Directions: Report every line of the records that includes the word "newcommand".

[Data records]
=====

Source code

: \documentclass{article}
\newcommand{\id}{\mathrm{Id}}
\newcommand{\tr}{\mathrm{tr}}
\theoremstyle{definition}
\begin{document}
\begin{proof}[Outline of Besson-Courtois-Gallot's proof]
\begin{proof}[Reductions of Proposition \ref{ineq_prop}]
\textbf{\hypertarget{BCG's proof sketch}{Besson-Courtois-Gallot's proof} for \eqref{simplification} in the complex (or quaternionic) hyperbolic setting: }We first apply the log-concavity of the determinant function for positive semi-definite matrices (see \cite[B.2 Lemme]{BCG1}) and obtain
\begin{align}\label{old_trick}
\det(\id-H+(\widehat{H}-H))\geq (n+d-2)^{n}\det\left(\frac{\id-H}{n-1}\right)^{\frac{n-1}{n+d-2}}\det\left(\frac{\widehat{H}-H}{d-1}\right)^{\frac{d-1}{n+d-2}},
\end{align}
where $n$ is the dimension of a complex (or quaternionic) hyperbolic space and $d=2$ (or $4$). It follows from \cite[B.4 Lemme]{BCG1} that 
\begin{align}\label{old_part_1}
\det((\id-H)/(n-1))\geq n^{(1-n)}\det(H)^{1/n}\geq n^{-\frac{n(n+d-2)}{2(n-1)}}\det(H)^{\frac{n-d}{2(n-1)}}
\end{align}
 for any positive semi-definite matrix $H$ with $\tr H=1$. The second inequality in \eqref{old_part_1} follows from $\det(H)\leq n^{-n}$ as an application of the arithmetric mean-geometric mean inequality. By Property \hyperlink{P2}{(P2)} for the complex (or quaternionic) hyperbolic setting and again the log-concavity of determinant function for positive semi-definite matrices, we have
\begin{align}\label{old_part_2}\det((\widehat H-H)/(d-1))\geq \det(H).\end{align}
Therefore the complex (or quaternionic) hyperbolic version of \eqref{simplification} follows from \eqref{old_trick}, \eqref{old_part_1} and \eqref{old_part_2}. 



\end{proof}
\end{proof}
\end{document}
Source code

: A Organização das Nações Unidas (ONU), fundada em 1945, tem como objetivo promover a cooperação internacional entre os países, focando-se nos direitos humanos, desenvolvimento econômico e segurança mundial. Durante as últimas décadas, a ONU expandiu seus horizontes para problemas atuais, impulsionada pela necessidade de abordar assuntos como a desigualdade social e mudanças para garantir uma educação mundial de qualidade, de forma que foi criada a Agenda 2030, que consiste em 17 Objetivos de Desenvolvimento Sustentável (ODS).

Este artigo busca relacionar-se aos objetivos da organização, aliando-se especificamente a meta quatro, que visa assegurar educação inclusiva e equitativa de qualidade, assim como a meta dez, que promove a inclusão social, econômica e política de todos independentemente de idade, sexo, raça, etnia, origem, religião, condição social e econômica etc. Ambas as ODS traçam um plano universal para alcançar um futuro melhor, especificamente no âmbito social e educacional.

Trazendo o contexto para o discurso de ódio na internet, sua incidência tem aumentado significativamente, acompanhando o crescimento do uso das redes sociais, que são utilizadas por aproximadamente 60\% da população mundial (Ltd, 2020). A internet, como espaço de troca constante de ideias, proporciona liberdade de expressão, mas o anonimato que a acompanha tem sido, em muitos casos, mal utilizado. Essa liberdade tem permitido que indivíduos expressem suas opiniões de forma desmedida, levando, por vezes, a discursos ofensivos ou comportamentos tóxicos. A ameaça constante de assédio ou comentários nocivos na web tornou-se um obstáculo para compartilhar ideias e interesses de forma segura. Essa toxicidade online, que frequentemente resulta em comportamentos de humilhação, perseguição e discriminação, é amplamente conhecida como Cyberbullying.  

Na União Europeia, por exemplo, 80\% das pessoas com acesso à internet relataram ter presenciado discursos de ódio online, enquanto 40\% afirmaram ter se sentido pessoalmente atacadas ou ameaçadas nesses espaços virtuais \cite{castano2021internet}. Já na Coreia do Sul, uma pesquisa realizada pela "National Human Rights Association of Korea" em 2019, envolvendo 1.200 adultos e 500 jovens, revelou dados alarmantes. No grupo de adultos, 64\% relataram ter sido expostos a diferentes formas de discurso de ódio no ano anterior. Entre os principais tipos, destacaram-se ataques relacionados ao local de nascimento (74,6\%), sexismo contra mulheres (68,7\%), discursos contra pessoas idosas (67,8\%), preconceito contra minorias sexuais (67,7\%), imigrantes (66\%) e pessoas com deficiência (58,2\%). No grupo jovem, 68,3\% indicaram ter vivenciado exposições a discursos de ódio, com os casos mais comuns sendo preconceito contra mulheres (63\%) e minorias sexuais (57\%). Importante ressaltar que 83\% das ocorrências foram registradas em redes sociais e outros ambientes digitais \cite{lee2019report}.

=====

Completed exercise:
\newcommand{\id}{\mathrm{Id}}
\newcommand{\tr}{\mathrm{tr}}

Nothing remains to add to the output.